What you need to do: Repeat the stretch of entries below from the line with "- **Smart Card" through the line with "- **Flexible Input/Output**: Process". Include both ends and add nothing.
┄┄┄┄┄┄┄┄┄┄
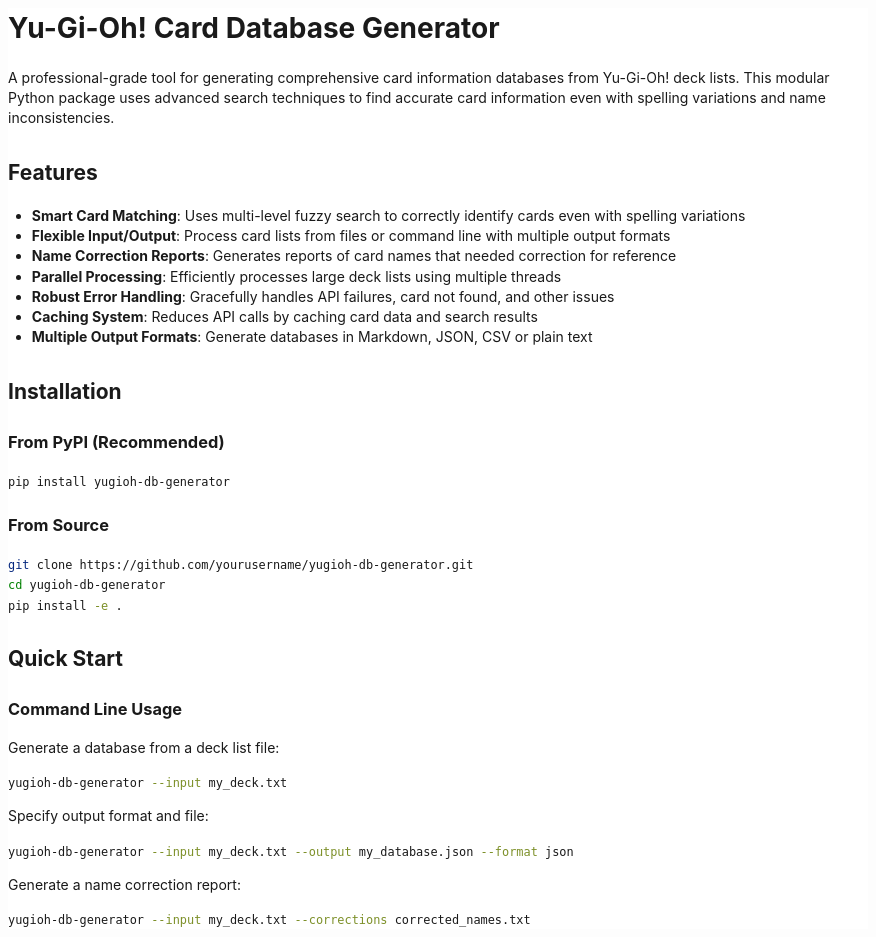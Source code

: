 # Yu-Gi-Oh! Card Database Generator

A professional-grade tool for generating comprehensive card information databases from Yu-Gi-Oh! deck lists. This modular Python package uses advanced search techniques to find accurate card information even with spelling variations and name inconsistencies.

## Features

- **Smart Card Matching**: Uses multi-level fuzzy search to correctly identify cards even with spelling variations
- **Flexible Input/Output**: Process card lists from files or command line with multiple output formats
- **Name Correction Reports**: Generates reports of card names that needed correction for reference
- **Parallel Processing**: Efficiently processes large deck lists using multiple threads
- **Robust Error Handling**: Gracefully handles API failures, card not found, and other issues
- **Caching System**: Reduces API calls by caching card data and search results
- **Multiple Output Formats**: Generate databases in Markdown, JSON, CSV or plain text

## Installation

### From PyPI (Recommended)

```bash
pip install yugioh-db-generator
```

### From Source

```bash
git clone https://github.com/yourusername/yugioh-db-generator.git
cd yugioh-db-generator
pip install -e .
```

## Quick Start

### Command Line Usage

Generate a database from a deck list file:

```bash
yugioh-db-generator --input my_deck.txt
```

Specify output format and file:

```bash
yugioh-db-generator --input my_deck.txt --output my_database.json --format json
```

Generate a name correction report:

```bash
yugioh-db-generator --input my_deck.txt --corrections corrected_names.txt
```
┄┄┄┄┄┄┄┄┄┄
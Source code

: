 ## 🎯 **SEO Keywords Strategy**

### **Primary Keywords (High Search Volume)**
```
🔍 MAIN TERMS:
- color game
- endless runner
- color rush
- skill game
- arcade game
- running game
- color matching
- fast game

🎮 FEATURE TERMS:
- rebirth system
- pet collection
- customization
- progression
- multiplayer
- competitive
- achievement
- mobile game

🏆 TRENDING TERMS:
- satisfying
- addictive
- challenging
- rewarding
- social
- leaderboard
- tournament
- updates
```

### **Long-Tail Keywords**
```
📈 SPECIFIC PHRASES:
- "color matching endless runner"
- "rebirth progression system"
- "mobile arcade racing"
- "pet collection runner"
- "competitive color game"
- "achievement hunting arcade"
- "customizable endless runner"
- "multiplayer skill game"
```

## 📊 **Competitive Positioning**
┄┄┄┄┄┄┄┄┄┄
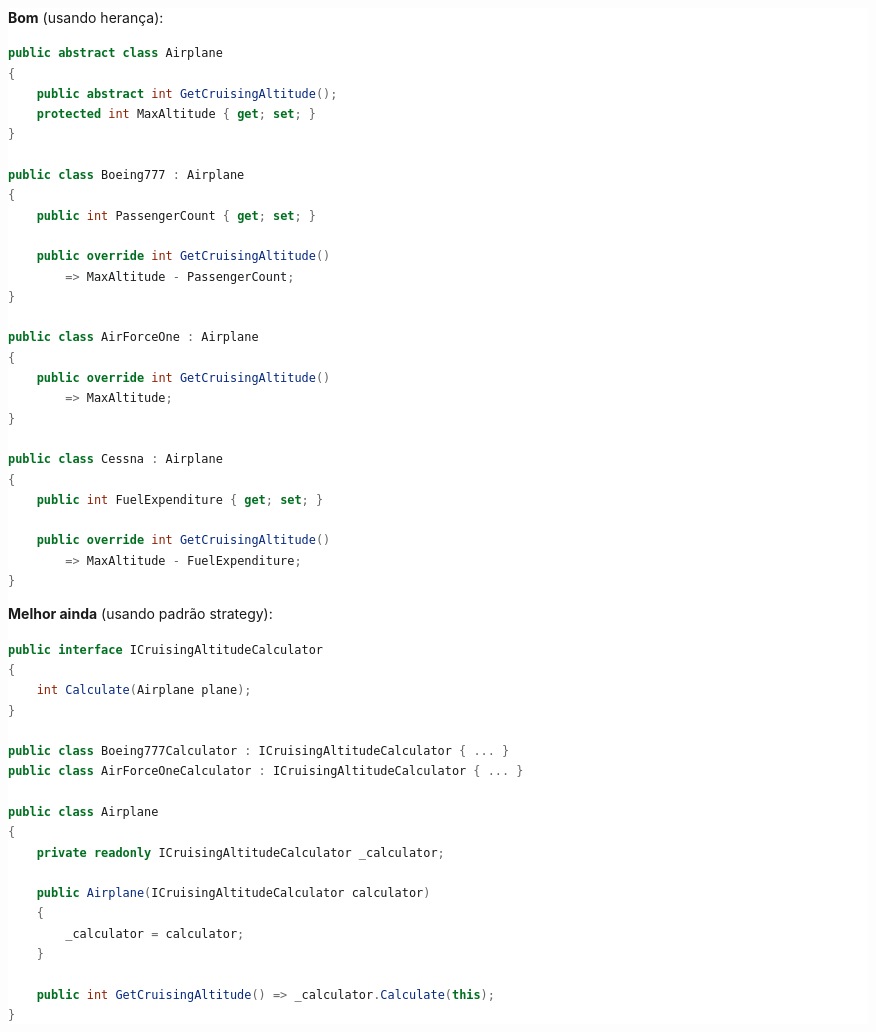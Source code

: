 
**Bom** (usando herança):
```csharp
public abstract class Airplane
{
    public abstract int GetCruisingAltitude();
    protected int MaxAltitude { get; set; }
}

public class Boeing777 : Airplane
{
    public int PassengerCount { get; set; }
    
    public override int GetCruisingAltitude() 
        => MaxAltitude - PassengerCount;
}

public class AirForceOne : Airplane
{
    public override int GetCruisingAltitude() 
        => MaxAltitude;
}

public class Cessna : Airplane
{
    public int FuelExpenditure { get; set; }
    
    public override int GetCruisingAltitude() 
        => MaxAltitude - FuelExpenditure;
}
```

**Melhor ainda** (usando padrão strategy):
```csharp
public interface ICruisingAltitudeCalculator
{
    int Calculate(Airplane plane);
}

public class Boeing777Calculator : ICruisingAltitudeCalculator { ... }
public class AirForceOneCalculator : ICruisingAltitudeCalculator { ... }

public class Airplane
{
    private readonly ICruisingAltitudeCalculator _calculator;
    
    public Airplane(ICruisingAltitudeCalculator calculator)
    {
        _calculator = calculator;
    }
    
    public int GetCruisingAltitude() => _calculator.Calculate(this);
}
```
┄┄┄┄┄┄┄┄┄┄
Your solution:
- **Smart Card Matching**: Uses multi-level fuzzy search to correctly identify cards even with spelling variations
- **Flexible Input/Output**: Process card lists from files or command line with multiple output formats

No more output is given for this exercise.